The task of building a campaign in support of the hunger strikers should have been carried out by those claiming to be further to the left than the Labour Party. But they, the CP, SWP/IMG under the umbrella of the Troops Out Movement, and the WRP and other assorted middle-class socialists refused point blank to build a campaign for political status. If the Labour lefts are the backside of the imperialist Labour Party these middle class socialists search through their droppings to find nuggets of gold. Every committee where they dominated was subservient to their alliance with the Labour lefts. Every proposal put was judged by its acceptability to the Labour lefts. The Irish peoples’ struggle, the agony of the hunger strikers was not even considered. The highpoint of their totally bankrupt campaign was the abject response of a vigil of only 300 people on the night of Bobby Sands’ death. This while thousands marched in the Capitals of other countries.

These middle class socialists sank even lower. Where real militant working class campaigns were being built in support of political status they openly sabotaged them. In Scotland they even allied with Labour and Loyalist reactionaries in getting demonstrations in support of political status banned. They are the forces of the past.

That the Government was forced to ban all demonstrations in Strathclyde for three months was proof of the growing strength of the campaign for political status there. This campaign was led by an alliance of the Revolutionary Communist Group and young Republican workers, particularly those in the Flute bands. Alone of the British left organisations, the RCG has campaigned everywhere against collaboration with the Labour lefts and for unconditional support for Irish political prisoners. But we failed to dent the reactionary alliance of the British middle class socialists with the imperialist Labour Party. The revolutionary forces in Britain are as yet too weak. Faced with the unopposed Government bans on demonstrations and marches and the sabotage of the British left, only revolutionary communists and other committed supporters of the Irish people’s struggle were prepared to risk isolation, attack and arrest. This work must go on and through it new revolutionary forces will emerge and new allies will be found.

These allies do not lie in the privileged and corrupt forces of the past —the official Labour movement, TUC and Labour Party, Labour lefts and their middle class socialist friends. The new forces lie within the most oppressed and poorest sections of the working class. It is no coincidence that as the revolutionary youth of Derry and Belfast fought pitched battles on the streets against British imperialist forces, so the black people of Brixton in alliance with a small number of whites drove the police out of their area.

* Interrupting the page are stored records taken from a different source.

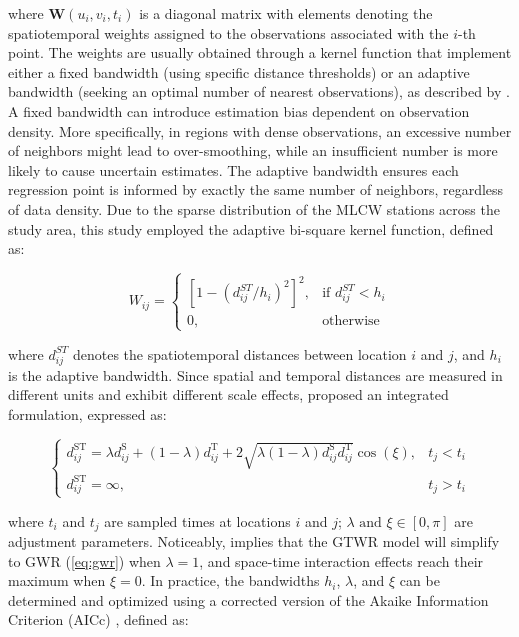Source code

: \noindent where $\mathbf{W}(u_i, v_i, t_i)$ is a diagonal matrix with elements denoting the spatiotemporal weights assigned to the observations associated with the $i$-th point. The weights are usually obtained through a kernel function that implement either a fixed bandwidth (using specific distance thresholds) or an adaptive bandwidth (seeking an optimal number of nearest observations), as described by \citet{Paez2002Framework}. A fixed bandwidth can introduce estimation bias dependent on observation density. More specifically, in regions with dense observations, an excessive number of neighbors might lead to over-smoothing, while an insufficient number is more likely to cause uncertain estimates. The adaptive bandwidth ensures each regression point is informed by exactly the same number of neighbors, regardless of data density. Due to the sparse distribution of the MLCW stations across the study area, this study employed the adaptive bi-square kernel function, defined as:

\begin{equation}
W_{ij} = \begin{cases} 
	[1 - (d^{ST}_{ij}/h_i)^2]^2, & \text{if } d^{ST}_{ij} < h_i \\
	0, & \text{otherwise}
\end{cases}
\label{eq:bisquare}
\end{equation}

\noindent where $d^{ST}_{ij}$ denotes the spatiotemporal distances between location $i$ and $j$, and $h_i$ is the adaptive bandwidth. Since spatial and temporal distances are measured in different units and exhibit different scale effects, \citet{Wu2014Geographically} proposed an integrated formulation, expressed as:

\begin{equation}
\begin{cases}
	d_{ij}^{\text{ST}} = \lambda d_{ij}^{\text{S}} + (1-\lambda) d_{ij}^{\text{T}} + 2 \sqrt{\lambda (1-\lambda) d_{ij}^{\text{S}} d_{ij}^{\text{T}}} \cos(\xi), & t_j < t_i \\
	d_{ij}^{\text{ST}} = \infty, & t_j > t_i
\end{cases}
\label{eq:st_dist}
\end{equation}

\noindent where $t_i$ and $t_j$ are sampled times at locations $i$ and $j$; \( \lambda \text{ and } \xi \in [0, \pi] \) are adjustment parameters. Noticeably,  implies that the GTWR model will simplify to GWR (\cref{eq:gwr}) when $\lambda=1$, and space-time interaction effects reach their maximum when $\xi=0$. In practice, the bandwidths $h_i$, $\lambda$, and $\xi$ can be determined and optimized using a corrected version of the Akaike Information Criterion (AICc) \citep{Hurvich2002_AICc}, defined as:


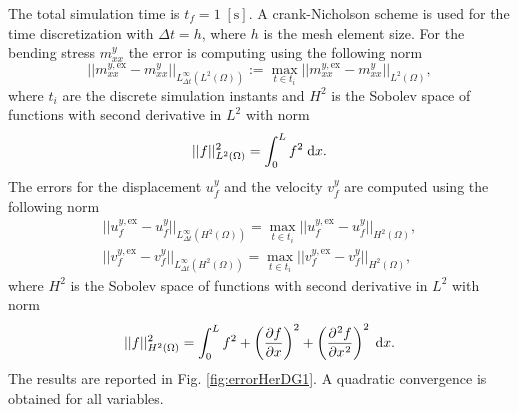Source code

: \documentclass{svjour3}                     %
\begin{document}
{\begin{table}[tbh]
\begin{tabular}{ccccc}
		\hline 
	\end{tabular} 
	\captionsetup{width=0.95\linewidth}
	\vspace{1mm}
	\label{tab:parEB}
\end{table}
The total simulation time is $t_f = 1 \; [\mathrm{s}]$. A crank-Nicholson scheme is used for the time discretization with $\Delta t = h$, where $h$ is the mesh element size. For the bending stress $m_{xx}^y$ the error is computing using the following norm
\begin{equation*}
||m_{xx}^{y, \text{ex}} -  m_{xx}^{y}||_{L^\infty_{\Delta t} (L^2(\Omega))} := \max_{t \in t_i} ||m_{xx}^{y, \text{ex}} -  m_{xx}^{y}||_{L^2(\Omega)}, 
\end{equation*}
where $t_i$ are the discrete simulation instants and $H^2$ is the Sobolev space of functions with second derivative in $L^2$ with norm
\begin{equation*}
||f||^2_{L^2(\Omega)} = \int_{0}^{L} f^2\d{x}.
\end{equation*}
The errors for the displacement $u_f^{y}$ and the velocity $v_f^{y}$ are computed using the following norm
\begin{equation*}
\begin{aligned}
||u_f^{y, \text{ex}} -  u_f^{y}||_{L^\infty_{\Delta t} (H^2(\Omega))} = \max_{t \in t_i} ||u_f^{y, \text{ex}} -  u_f^{y}||_{H^2(\Omega)}, \\
||v_f^{y, \text{ex}} -  v_f^{y}||_{L^\infty_{\Delta t} (H^2(\Omega))} = \max_{t \in t_i} ||v_f^{y, \text{ex}} -  v_f^{y}||_{H^2(\Omega)}, 
\end{aligned}	
\end{equation*}
where $H^2$ is the Sobolev space of functions with second derivative in $L^2$ with norm
\begin{equation*}
||f||^2_{H^2(\Omega)} = \int_{0}^{L} f^2 + \left(\diffp{f}{x}\right)^2 + \left(\diffp[2]{f}{x}\right)^2 \d{x}.
\end{equation*}
 The results are reported in Fig. \ref{fig:errorHerDG1}. A quadratic convergence is obtained for all variables.
\begin{figure}[tbh]%
	\centering

\end{figure}}
\end{document}
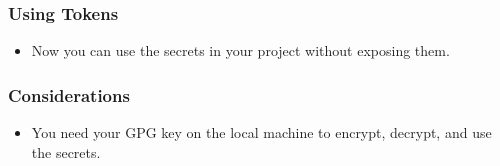 \documentclass[aspectratio=169]{beamer}
\begin{document}
{
    \begin{frame}
	   \frametitle{Using Tokens}
	\begin{itemize}
		\item Now you can use the secrets in your project without exposing them.
	\end{itemize}
    \end{frame}
}

{
    \begin{frame}
	   \frametitle{Considerations}
	\begin{itemize}
		\item You need your GPG key on the local machine to encrypt, decrypt, and use the secrets.
	\end{itemize}
    \end{frame}
}
\end{document}
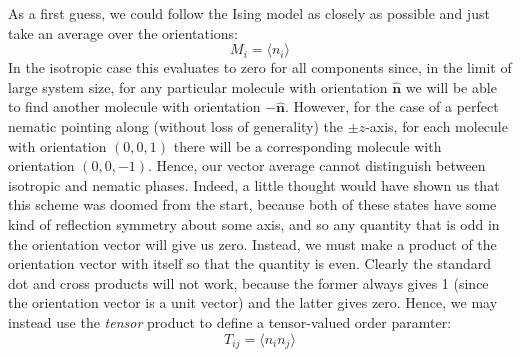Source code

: \documentclass[reqno]{article}
\begin{document}
  As a first guess, we could follow the Ising model as closely as
  possible and just take an average over the orientations:
  \begin{equation*}
    M_i = \langle n_i \rangle
  \end{equation*}
	In the isotropic case this evaluates to zero for all components since, in the
  limit of large system size, for any particular molecule with orientation $\hat{\mathbf{n}}$ we
  will be able to find another molecule with orientation $-\hat{\mathbf{n}}$.
  However, for the case of a perfect nematic pointing along (without loss of
  generality) the $\pm z$-axis, for each molecule with orientation $(0, 0, 1)$
  there will be a corresponding molecule with orientation $(0, 0, -1)$.
  Hence, our vector average cannot distinguish between isotropic and nematic
  phases.
  Indeed, a little thought would have shown us that this scheme was doomed from
  the start, because both of these states have some kind of reflection symmetry
  about some axis, and so any quantity that is odd in the orientation vector
  will give us zero.
  Instead, we must make a product of the orientation vector with itself so that
  the quantity is even.
  Clearly the standard dot and cross products will not work, because the former
  always gives 1 (since the orientation vector is a unit vector) and the latter
  gives zero.
  Hence, we may instead use the \textit{tensor} product to define a tensor-valued
  order paramter:
  \begin{equation}
    T_{ij} = \langle n_i n_j \rangle
  \end{equation}
  
\end{document}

British imperialism has nothing but oppression and poverty to offer them. They have no illusions in the institutions of British imperialist democracy. They, like the Irish have been forced to take the revolutionary and insurrectionist road. Only such forces are capable of the dedication and sacrifice which is necessary in the struggle against British imperialism here at home. Only such forces will risk the arrest, imprisonment and immense hardship which comes through participation in this fight. Only from such ranks will there be those who will follow the courageous lead set by Bobby Sands.

These are the real allies of the Irish people. From their ranks a new revolutionary anti-imperialist movement will be built. These are the forces of revolution.